Top of DATA TO EXAMINE

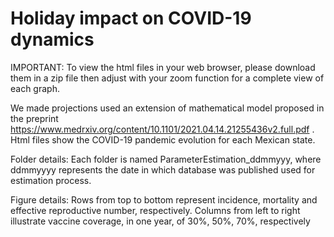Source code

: # Holiday impact on COVID-19 dynamics
IMPORTANT: To view the html files in your web browser, please download them in a zip file then adjust with your zoom function for a complete view of each graph.

We made projections used an extension of mathematical model proposed in the preprint https://www.medrxiv.org/content/10.1101/2021.04.14.21255436v2.full.pdf . Html files show the COVID-19 pandemic evolution for each Mexican state.

Folder details: Each folder is named ParameterEstimation_ddmmyyy, where ddmmyyyy represents the date in which database was published used for estimation process.

Figure details: Rows from top to bottom represent incidence, mortality and effective reproductive number, respectively. Columns from left to right illustrate vaccine coverage, in one year, of 30%, 50%, 70%, respectively
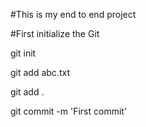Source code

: #This is my end to end project

#First initialize the Git

git init

git add abc.txt

git add .

git commit -m 'First commit'

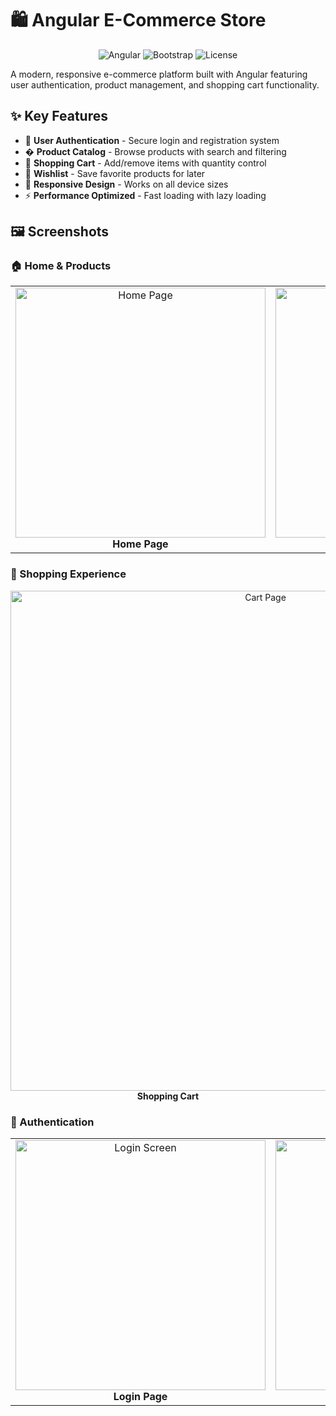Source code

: # 🛍️ Angular E-Commerce Store

<p align="center">
  <img src="https://img.shields.io/badge/Angular-DD0031?style=for-the-badge&logo=angular&logoColor=white" alt="Angular">
  <img src="https://img.shields.io/badge/Bootstrap-7952B3?style=for-the-badge&logo=bootstrap&logoColor=white" alt="Bootstrap">
  <img src="https://img.shields.io/badge/license-MIT-blue?style=for-the-badge" alt="License">
</p>

A modern, responsive e-commerce platform built with Angular featuring user authentication, product management, and shopping cart functionality.

## ✨ Key Features

- 🔐 **User Authentication** - Secure login and registration system
- � **Product Catalog** - Browse products with search and filtering
- 🛒 **Shopping Cart** - Add/remove items with quantity control
- 💖 **Wishlist** - Save favorite products for later
- 📱 **Responsive Design** - Works on all device sizes
- ⚡ **Performance Optimized** - Fast loading with lazy loading

## 🖼️ Screenshots

### 🏠 Home & Products

<table>
  <tr>
    <td align="center">
      <img src="https://github.com/user-attachments/assets/fd61b638-6b3e-4acd-bb35-7668629f6cce" width="400" alt="Home Page">
      <br><strong>Home Page</strong>
    </td>
    <td align="center">
      <img src="https://github.com/user-attachments/assets/ce6de144-c50c-4039-8466-a45a3edda17c" width="400" alt="Product Search">
      <br><strong>Product Search</strong>
    </td>
  </tr>
</table>

### 🛒 Shopping Experience

<p align="center">
  <img src="https://github.com/user-attachments/assets/129452d9-793f-4aee-9ee8-2631c7fc240d" width="800" alt="Cart Page">
  <br><strong>Shopping Cart</strong>
</p>

### 🔐 Authentication

<table>
  <tr>
    <td align="center">
      <img src="https://github.com/user-attachments/assets/f0d0a6d1-abb6-459a-b138-e68c4c29be89" width="400" alt="Login Screen">
      <br><strong>Login Page</strong>
    </td>
    <td align="center">
      <img src="https://github.com/user-attachments/assets/9d958631-b114-4f44-8900-5883f9b42f16" width="400" alt="Register Screen">
      <br><strong>Registration Page</strong>
    </td>
  </tr>
</table>
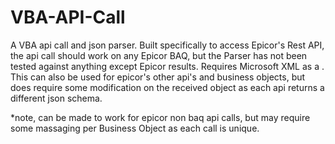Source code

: # VBA-API-Call
A VBA api call and json parser. Built specifically to access Epicor's Rest API, the api call should work on any Epicor BAQ, but the Parser has not been tested against anything except Epicor results. Requires Microsoft XML as a . This can also be used for epicor's other api's and business objects, but does require some modification on the received object as each api returns a different json schema.

*note, can be made to work for epicor non baq api calls, but may require some massaging per Business Object as each call is unique.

Bottom of DATA TO EXAMINE

* **DIRECTIONS**
Write out the entries above word for word. Do not include the pictures.

* **ANSWER AREA**
Source code

: # Holiday impact on COVID-19 dynamics
IMPORTANT: To view the html files in your web browser, please download them in a zip file then adjust with your zoom function for a complete view of each graph.

We made projections used an extension of mathematical model proposed in the preprint https://www.medrxiv.org/content/10.1101/2021.04.14.21255436v2.full.pdf . Html files show the COVID-19 pandemic evolution for each Mexican state.

Folder details: Each folder is named ParameterEstimation_ddmmyyy, where ddmmyyyy represents the date in which database was published used for estimation process.

Figure details: Rows from top to bottom represent incidence, mortality and effective reproductive number, respectively. Columns from left to right illustrate vaccine coverage, in one year, of 30%, 50%, 70%, respectively
Source code

: #This is my end to end project

#First initialize the Git

git init

git add abc.txt

git add .

git commit -m 'First commit'

Source code

: # 🛍️ Angular E-Commerce Store

<p align="center">
  <img src="https://img.shields.io/badge/Angular-DD0031?style=for-the-badge&logo=angular&logoColor=white" alt="Angular">
  <img src="https://img.shields.io/badge/Bootstrap-7952B3?style=for-the-badge&logo=bootstrap&logoColor=white" alt="Bootstrap">
  <img src="https://img.shields.io/badge/license-MIT-blue?style=for-the-badge" alt="License">
</p>

A modern, responsive e-commerce platform built with Angular featuring user authentication, product management, and shopping cart functionality.

## ✨ Key Features

- 🔐 **User Authentication** - Secure login and registration system
- � **Product Catalog** - Browse products with search and filtering
- 🛒 **Shopping Cart** - Add/remove items with quantity control
- 💖 **Wishlist** - Save favorite products for later
- 📱 **Responsive Design** - Works on all device sizes
- ⚡ **Performance Optimized** - Fast loading with lazy loading

## 🖼️ Screenshots

### 🏠 Home & Products

<table>
  <tr>
    <td align="center">
      <img src="https://github.com/user-attachments/assets/fd61b638-6b3e-4acd-bb35-7668629f6cce" width="400" alt="Home Page">
      <br><strong>Home Page</strong>
    </td>
    <td align="center">
      <img src="https://github.com/user-attachments/assets/ce6de144-c50c-4039-8466-a45a3edda17c" width="400" alt="Product Search">
      <br><strong>Product Search</strong>
    </td>
  </tr>
</table>

### 🛒 Shopping Experience

<p align="center">
  <img src="https://github.com/user-attachments/assets/129452d9-793f-4aee-9ee8-2631c7fc240d" width="800" alt="Cart Page">
  <br><strong>Shopping Cart</strong>
</p>

### 🔐 Authentication

<table>
  <tr>
    <td align="center">
      <img src="https://github.com/user-attachments/assets/f0d0a6d1-abb6-459a-b138-e68c4c29be89" width="400" alt="Login Screen">
      <br><strong>Login Page</strong>
    </td>
    <td align="center">
      <img src="https://github.com/user-attachments/assets/9d958631-b114-4f44-8900-5883f9b42f16" width="400" alt="Register Screen">
      <br><strong>Registration Page</strong>
    </td>
  </tr>
</table>
Source code

: # VBA-API-Call
A VBA api call and json parser. Built specifically to access Epicor's Rest API, the api call should work on any Epicor BAQ, but the Parser has not been tested against anything except Epicor results. Requires Microsoft XML as a . This can also be used for epicor's other api's and business objects, but does require some modification on the received object as each api returns a different json schema.

*note, can be made to work for epicor non baq api calls, but may require some massaging per Business Object as each call is unique.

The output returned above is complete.